Recently, several studies were published reporting on the results of quantum chemical calculations of the detailed electronic structures of pterin (2-amino-3H-pteridine-4-on) and derivatives employing density functional theory (DFT) with reasonably sized basis sets [19–22]. In the present investigation, I report on such calculations extended to the five radicals derived from the most stable tautomeric form of neutral pterin by homolytic elimination of each one of the five hydrogen atoms present in pterin. In order to get a sound understanding of the effects of radical formation on the pterin molecule, detailed analyses of the resulting wave functions using quantum theory of atoms in molecules (QT-AIM) [23] and the electron localisation functions (ELF) [24], as well as evaluations of spin densities and electrostatic potential functions (ESP), are provided. All analyses were performed in gas phase and in polar solution phase (solvent water).

Materials and methods

Computational strategy and computer software

Reasonable starting geometries of the five radicals were derived from the minimum energy structure of the most stable tautomer of pterin as obtained in my previous paper [21] simply by successively removing each one of the five hydrogen atoms. These structures were then employed as input geometries for a geometry optimisation at the UBecke3LYP/6-31G(d) level of theory, using the GAUSSIAN suite of quantum chemistry programs (Gaussian G09W, version 9.5, Gaussian Inc., Pittsburgh, PA, USA). In order to ensure that the geometries found are indeed minimum energy structures, frequency calculations were performed at the same level of theory. As for all structures exclusively positive vibrational frequencies were obtained, all results shown in this paper refer to true minimum energy geometries.

The subsequent computations of final electronic energies, molecular wave functions, electron density distributions and ESP functions for each radical were done using G09W software at the UBecke3LYP/6-311+G(2d,p) level of theory: as shown in [25], the chosen level of theory yields quite accurate results while at the same time being computationally feasible also for medium-sized molecules. Notably, all quantum chemical computations were performed in the gas phase as well as in aqueous solution phase: here, the solvation model based on density (SMD) method [26] was employed.

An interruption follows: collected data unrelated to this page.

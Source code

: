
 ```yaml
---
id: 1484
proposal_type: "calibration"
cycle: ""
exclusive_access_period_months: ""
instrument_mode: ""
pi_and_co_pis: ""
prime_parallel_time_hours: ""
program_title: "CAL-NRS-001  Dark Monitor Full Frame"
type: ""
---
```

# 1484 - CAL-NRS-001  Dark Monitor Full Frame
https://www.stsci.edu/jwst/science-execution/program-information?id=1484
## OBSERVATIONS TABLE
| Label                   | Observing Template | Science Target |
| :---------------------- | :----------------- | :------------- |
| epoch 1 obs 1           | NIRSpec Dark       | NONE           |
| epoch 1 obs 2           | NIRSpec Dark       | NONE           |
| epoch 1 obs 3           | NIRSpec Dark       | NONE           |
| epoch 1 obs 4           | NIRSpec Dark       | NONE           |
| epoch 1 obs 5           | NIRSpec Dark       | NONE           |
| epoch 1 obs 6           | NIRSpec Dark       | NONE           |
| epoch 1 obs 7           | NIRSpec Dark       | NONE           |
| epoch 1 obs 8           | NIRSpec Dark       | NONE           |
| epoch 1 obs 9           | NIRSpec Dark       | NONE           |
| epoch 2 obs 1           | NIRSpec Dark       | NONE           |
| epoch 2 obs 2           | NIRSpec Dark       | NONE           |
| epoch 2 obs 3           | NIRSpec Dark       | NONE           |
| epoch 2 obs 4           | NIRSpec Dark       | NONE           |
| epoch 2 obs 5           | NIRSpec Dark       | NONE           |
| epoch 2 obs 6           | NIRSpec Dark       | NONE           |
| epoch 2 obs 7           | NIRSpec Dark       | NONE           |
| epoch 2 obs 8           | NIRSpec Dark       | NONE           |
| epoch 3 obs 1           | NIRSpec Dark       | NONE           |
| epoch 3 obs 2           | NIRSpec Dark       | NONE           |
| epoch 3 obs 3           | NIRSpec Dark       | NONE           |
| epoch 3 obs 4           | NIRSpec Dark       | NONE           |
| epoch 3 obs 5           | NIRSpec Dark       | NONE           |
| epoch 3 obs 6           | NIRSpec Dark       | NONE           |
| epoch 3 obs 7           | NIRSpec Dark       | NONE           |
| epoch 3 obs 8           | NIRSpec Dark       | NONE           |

The SMD model is a continuum solvation model based on quantum mechanical charge density of a solute molecule interacting with a continuum description of the solvent. Full electron density is employed without defining partial atomic charges. The model is universally applicable to charged or uncharged solute molecules in any solvent for which a few key descriptors such as the dielectric constant, the refractive index, the bulk surface tension and the acidity and basicity parameters are known.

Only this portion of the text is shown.